▶ [Exercise] Entries follow. Return each line that contains the word "Markdown".

Excerpts from a dataset:
####
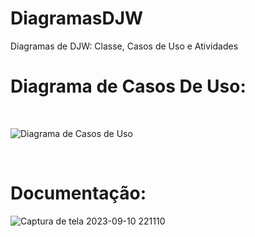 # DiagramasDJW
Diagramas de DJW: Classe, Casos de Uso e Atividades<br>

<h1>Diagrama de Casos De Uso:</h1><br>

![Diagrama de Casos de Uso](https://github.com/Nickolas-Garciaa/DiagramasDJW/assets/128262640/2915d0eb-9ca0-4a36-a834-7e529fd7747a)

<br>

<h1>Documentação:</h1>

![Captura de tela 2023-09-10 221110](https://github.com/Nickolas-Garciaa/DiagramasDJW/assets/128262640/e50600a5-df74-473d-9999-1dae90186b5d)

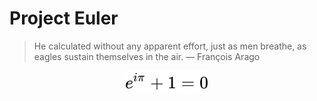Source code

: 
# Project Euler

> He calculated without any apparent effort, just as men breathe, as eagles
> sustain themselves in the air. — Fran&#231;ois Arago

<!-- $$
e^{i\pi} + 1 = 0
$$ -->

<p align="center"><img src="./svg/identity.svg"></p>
####
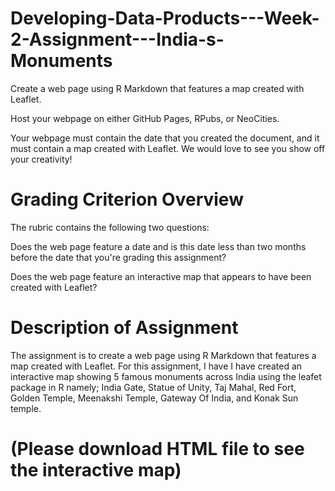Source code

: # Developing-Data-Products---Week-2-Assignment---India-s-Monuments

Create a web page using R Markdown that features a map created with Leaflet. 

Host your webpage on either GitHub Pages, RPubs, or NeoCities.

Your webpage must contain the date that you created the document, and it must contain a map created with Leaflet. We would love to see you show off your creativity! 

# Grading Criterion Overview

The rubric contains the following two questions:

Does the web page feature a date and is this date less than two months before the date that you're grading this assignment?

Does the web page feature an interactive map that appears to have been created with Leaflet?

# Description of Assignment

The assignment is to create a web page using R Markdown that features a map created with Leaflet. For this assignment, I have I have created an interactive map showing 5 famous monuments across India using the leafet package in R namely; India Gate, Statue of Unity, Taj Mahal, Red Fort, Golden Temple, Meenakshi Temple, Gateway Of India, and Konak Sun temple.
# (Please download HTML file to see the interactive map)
####
▶ [Response area]
Create a web page using R Markdown that features a map created with Leaflet. 
The assignment is to create a web page using R Markdown that features a map created with Leaflet. For this assignment, I have I have created an interactive map showing 5 famous monuments across India using the leafet package in R namely; India Gate, Statue of Unity, Taj Mahal, Red Fort, Golden Temple, Meenakshi Temple, Gateway Of India, and Konak Sun temple.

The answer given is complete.